Take me for instance. I was sat most evenings with one of my laptops.

Three months ago I bought a Playbook for pennies.

The laptops now all sit there with flat batteries. Sure I still do all my daily work from my desktop work PC but 99% of my domestic stuff is now done on tablet.
 
"Intel To Kill Off The Desktop As We Know It?"
i was actually concerned with the headline until i saw it was on cnet. They run bogus shit like that all the time, because they have been losing readers for years. Unless every business in the world decides to run tablets, this is not happening any time soon. However, at the consumer level things are diff. If it was not for me and my gaming habit, we would not have any desktops in our house.
 
The article is wrong. I assure you that mobile processors (as in laptops) are not soldered to the circuit board. I know this from actually working on laptops.

Yes, and no. Apple's more recent notebooks have all had soldered CPUs. And, even though the market for VIA chipsets is miniscule, some of VIA's more recent MOBO/CPU combos have been soldered.

Is nice for the size factor, but would make it so that the most valuable piece which could be switched out in a notebook PC before would be unchangeable now. Also: MOBO goes, you pretty much are buying a new laptop.

I don't like this.
 
I see the sad future as a shift to "web appliances" for a lot of people.
There will be a niche for power users (animators, video editors) etc, but this will be a small niche compared to the majority of people that are doing data entry and reporting of some sore.
That kind of computing is moving to web based "cloud" computing.
 
I see the sad future as a shift to "web appliances" for a lot of people.
There will be a niche for power users (animators, video editors) etc, but this will be a small niche compared to the majority of people that are doing data entry and reporting of some sore.
That kind of computing is moving to web based "cloud" computing.

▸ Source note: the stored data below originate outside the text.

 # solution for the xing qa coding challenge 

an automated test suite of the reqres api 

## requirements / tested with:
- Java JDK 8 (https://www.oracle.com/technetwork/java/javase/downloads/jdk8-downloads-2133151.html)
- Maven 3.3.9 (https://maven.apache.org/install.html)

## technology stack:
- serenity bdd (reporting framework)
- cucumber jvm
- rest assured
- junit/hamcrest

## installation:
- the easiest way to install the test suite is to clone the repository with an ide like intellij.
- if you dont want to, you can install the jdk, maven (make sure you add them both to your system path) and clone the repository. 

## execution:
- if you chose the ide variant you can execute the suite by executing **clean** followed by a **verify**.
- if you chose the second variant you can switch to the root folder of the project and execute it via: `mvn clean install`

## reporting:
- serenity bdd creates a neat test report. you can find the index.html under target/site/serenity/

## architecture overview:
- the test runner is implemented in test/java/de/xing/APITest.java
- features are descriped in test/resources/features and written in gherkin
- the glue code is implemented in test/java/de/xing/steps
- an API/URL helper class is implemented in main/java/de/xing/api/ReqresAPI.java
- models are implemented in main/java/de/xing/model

Yeah I'm continually surprised that how many on this forum somehow get the impression they and others like them are some kind of valuable/sizable proportion of the whole worlds IT community. When in fact they are probably less than half of 1%.

Sure they make a lot of noise but in terms of most corps revenue, pretty negligible.
 
There certainly is likely to be a convergence between mobile and desktop CPUs as the mainstream desktop actually does "die" some time in the future. Whether that's coming in a year-ish time frame is pretty unlikely. I do think the lowering of mainstream desktop TDPs is paving the way for this. Certainly some manufacturers, particularly like Apple with very few SKUs, will choose BGA SoCs and solder them on the board, but other manufacturers have 1) many SKUs using dozens of CPU models and 2) require flexibility that sockets provide for just in time manufacturing. Sockets aren't going anywhere for years because of that.

Enthusiasts are a separate category. For Intel to not make variants which cater to that segment is unlikely to end. Whether that's the repurposing of server chips (a la LGA1366), or simply using the "convergence chips" at higher clock speed and more power (ex: 35W higher end "mobile" chip @ 75W and much higher clock speed, with a heatspreader).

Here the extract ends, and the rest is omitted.